In the next image, the shadows turn into some ugly artifacts when the sun is directly overhead.

I made some changes, does this work better ?

float4 CloudTechPS(CloudVS frg) : COLOR
{
    float2 vUVMic = frg.texUV.xy * vMicroOff.zw + vMicroOff.xy;
    float2 vUVTex = frg.texUV.xy;

    // jarmonik: reduce microtex resolution
    vUVMic *= 0.33f;

    float a = (tex2Dlod(NoiseTexS, float4(vUVTex,0,0)).r - 0.5f) * ATMNOISE;

    float4 cTex = tex2D(DiffTexS, vUVTex);
    float4 cMic = tex2D(CloudMicroS, vUVMic);

#if defined(_CLOUDNORMALS)

    if (bCloudNorm) {

#if defined(_CLOUDMICRO)
        float4 cMicNorm = tex2D(CloudMicroNormS, vUVMic);  // Filename "cloud1_norm.dds" (does not exists in distribution)
#endif

                                                           // Filter width
        float d = 2.0 / 512.0;
        float3 nrm = 0;
        float3 nrmMicro = 0;

        float x1 = tex2D(DiffTexS, vUVTex + float2(-d, 0)).a;
        float x2 = tex2D(DiffTexS, vUVTex + float2(+d, 0)).a;
        nrm.x = (x1*x1 - x2*x2);

        float y1 = tex2D(DiffTexS, vUVTex + float2(0, -d)).a;
        float y2 = tex2D(DiffTexS, vUVTex + float2(0, +d)).a;
        nrm.y = (y1*y1 - y2*y2);

        float m = max(abs(nrm.x), abs(nrm.y));

        float dMN = dot(frg.nrmW, vSunDir);    // Planet mean normal sun angle
                                               // Bump magnitude/contrast function
                                               // Increase normals contrast based on sun-earth angle.
        float contrast = (m * (1.0f + (dMN*2.0f)));

#if defined(_CLOUDMICRO)
        // Blend in cloud normals only on thick clouds.
        nrm.xy = (nrm.xy + saturate((cTex.a * 4.0f) - 1.5f) * (cMicNorm.rg - 0.5f));
#endif

        nrm = normalize(nrm) * contrast;

        // jarmonik: sarutate() added as a safety check
        nrm.z = sqrt(1.0f - saturate(nrm.x*nrm.x + nrm.y*nrm.y));

        // Approximate world space normal from local tangent space
        nrm = normalize((vTangent * nrm.x) + (vBiTangent * nrm.y) + (frg.nrmW * nrm.z));

        float dCS = dot(nrm, vSunDir);            // Cloud normal sun angle

                                                  // Brighten the lighting model for clouds, based on sun-earth angle.
                                                  // Low sun angles = greater effect.
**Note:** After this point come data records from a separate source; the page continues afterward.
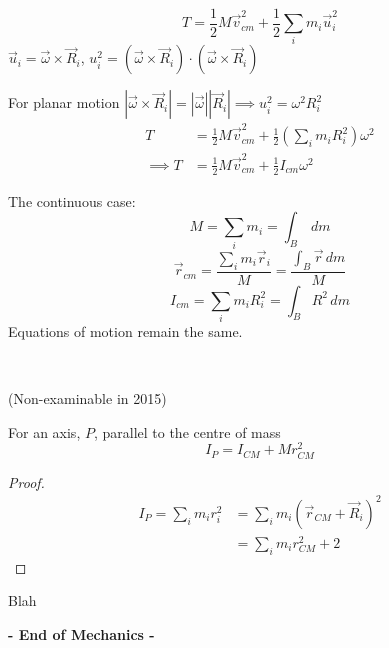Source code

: ~
\[T = \frac{1}{2}M\vec{v}_{cm}^2 + \frac{1}{2}\sum_im_i\vec{u}_i^2\]
$\vec{u}_i = \vec{\omega} \times \vec{R}_i$, $u_i^ 2 = (\vec{\omega}\times\vec{R}_i) \cdot (\vec{\omega}\times\vec{R}_i)$

For planar motion $|\vec{\omega}\times\vec{R}_i| = |\vec{\omega}||\vec{R}_i| \implies u_i^2 = \omega^2R_i^2$
\[\begin{aligned}T &= \frac{1}{2}M\vec{v}_{cm}^2 + \frac{1}{2}\left(\sum_im_i{R}_i^2\right)\omega^2\\
\implies 	T &= \frac{1}{2}M\vec{v}_{cm}^2 + \frac{1}{2}I_{cm}\omega^2
\end{aligned}
\]
\begin{definition}
The continuous case:
\[M = \sum_i m_i = \int_B \,dm\]
\[\vec{r}_{cm} = \frac{\sum_i m_i\vec{r}_i}{M} = \frac{\int_B\vec{r}\,dm}{M}\]
\[I_{cm} = \sum_i m_iR_i^2 =  \int_B R^2\,dm\]
Equations of motion remain the same.
\end{definition}~

\begin{example}
	\vspace*{50pt}
\end{example}




(Non-examinable in 2015)
\begin{theorem}
For an axis, $P$, parallel to the centre of mass	\[I_P = I_{CM} + Mr^2_{CM}\]
\end{theorem}
\begin{proof}
\[\begin{aligned}I_P = \sum_{i} m_ir_i^2 &= \sum_i m_i(\vec{r}_{CM} + \vec{R}_i)^2\\
&= \sum_i m_i r_{CM}^2 + 2	
\end{aligned}
\]
\end{proof}

\begin{example}
	Blah
\end{example}






  \begin{center}
  \textsf{\textbf{- End of Mechanics -}}	
  \end{center}
  
  



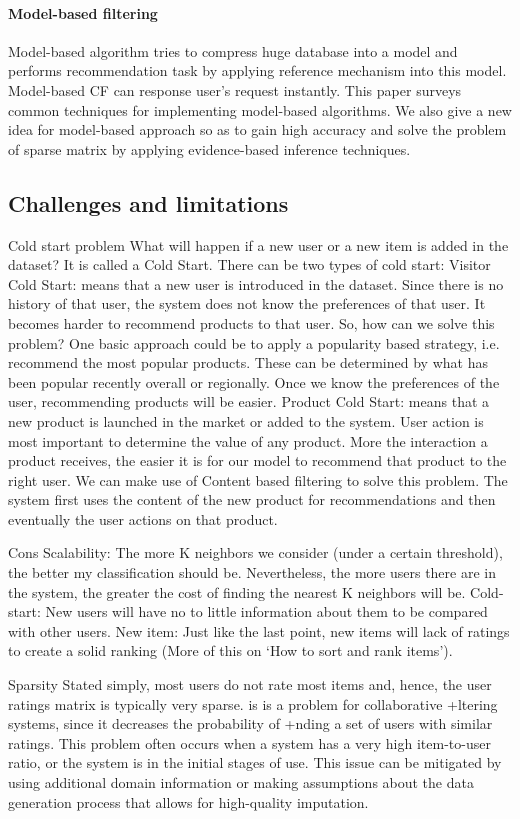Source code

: \paragraph{Model-based filtering}



Model-based algorithm tries to compress huge database into a model and 
performs recommendation task by applying reference mechanism into this model. Model-based CF can response 
user’s request instantly. This paper surveys common techniques for implementing model-based algorithms. We 
also give a new idea for model-based approach so as to gain high accuracy and solve the problem of sparse 
matrix by applying evidence-based inference techniques. 

\subsection{Challenges and limitations} \hfill \break



Cold start problem
What will happen if a new user or a new item is added in the dataset? It is called a Cold Start. There can be two types of cold start:
	Visitor Cold Start: means that a new user is introduced in the dataset. Since there is no history of that user, the system does not 
know the preferences of that user. It becomes harder to recommend products to that user. So, how can we solve this problem? One basic
approach could be to apply a popularity based strategy, i.e. recommend the most popular products. These can be determined by what has
been popular recently overall or regionally. Once we know the preferences of the user, recommending products will be easier.
	Product Cold Start: means that a new product is launched in the market or added to the system. User action is most important to
determine the value of any product. More the interaction a product receives, the easier it is for our model to recommend that product
to the right user. We can make use of Content based filtering to solve this problem. The system first uses the content of the new 
product for recommendations and then eventually the user actions on that product.


  Cons
	Scalability: The more K neighbors we consider (under a certain threshold), the better my classification should be. 
  Nevertheless, the more users there are in the system, the greater the cost of finding the nearest K neighbors will be.
	Cold-start: New users will have no to little information about them to be compared with other users.
	New item: Just like the last point, new items will lack of ratings to create a solid ranking (More of this on ‘How to sort 
  and rank items’).

Sparsity
Stated simply, most users do not rate most items and, hence, the user ratings matrix is typically very sparse. is is a problem for 
collaborative +ltering systems, since it decreases the probability of +nding a set of users with similar ratings. This problem often 
occurs when a system has a very high item-to-user ratio, or the system is in the initial stages of use. This issue can be mitigated by 
using additional domain information or making assumptions about the data generation process that allows for high-quality imputation.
No modulation leads to washed out normals at high sun angles.
        dCS = saturate((1.0f - dMN) * (dCS * (1.0f - dCS)) + dCS);
        dCS = saturate((1.0f - dMN) * (dCS * (1.0f - dCS)) + dCS);


        // jarmonik: With a high sun angle, don't let the dCS go below 0.65f to avoid unnaturally dark edges.
        dCS = lerp(0.65f*dMN, 1.0f, dCS);
    

        // Effect of normal/sun angle to color
        // Add some brightness (borrowing red channel from sunset attenuation)
        // Adding it to the sun illumination factor, taking care to keep from saturating
        cTex.rgb *= dCS + ((1.0f - dCS) * 0.2f);
    }
#endif

#if defined(_CLOUDMICRO)
    float f = cTex.a;
    float g = lerp(1.0f, cMic.a, frg.fade.y);
    float h = (g + 4.0f)*0.2f;
    cTex.a = saturate(lerp(g, h, f) * f);
#endif

    // Reduce attenuation near terminator (multiply by 3)
    // Change attenuation to be grayscale, not colored (.r not .rgb)
    // Ensure illumination goes as far as possible by borrowing red channel (.r)
    float3 color = cTex.rgb*saturate(frg.atten.r * 3)*fCloudInts + frg.insca.rgb*vHazeMax;

    return float4(saturate(color + a), cTex.a*saturate(fCloudInts*fCloudInts));    
 }

 

[DaveS]

Most definitely not, since, cases 1 & 2 wont require a global cloud coverage at all if the camera doesn't go higher that 30km, some synthetic clouds resembling a current local weather is perfectly good enough and that's what FSX and X-Plane are doing as far as I can tell. There's no "big picture" about a global cloud patterns.

What about FlightGear? It has an orbital element as well as an atmospheric flight element.

 

[Felix24]

Many improvements in microtexture code and overall rendering:

Here's the code. I think it's ready, but if anybody tries it and finds something they don't like, let me know.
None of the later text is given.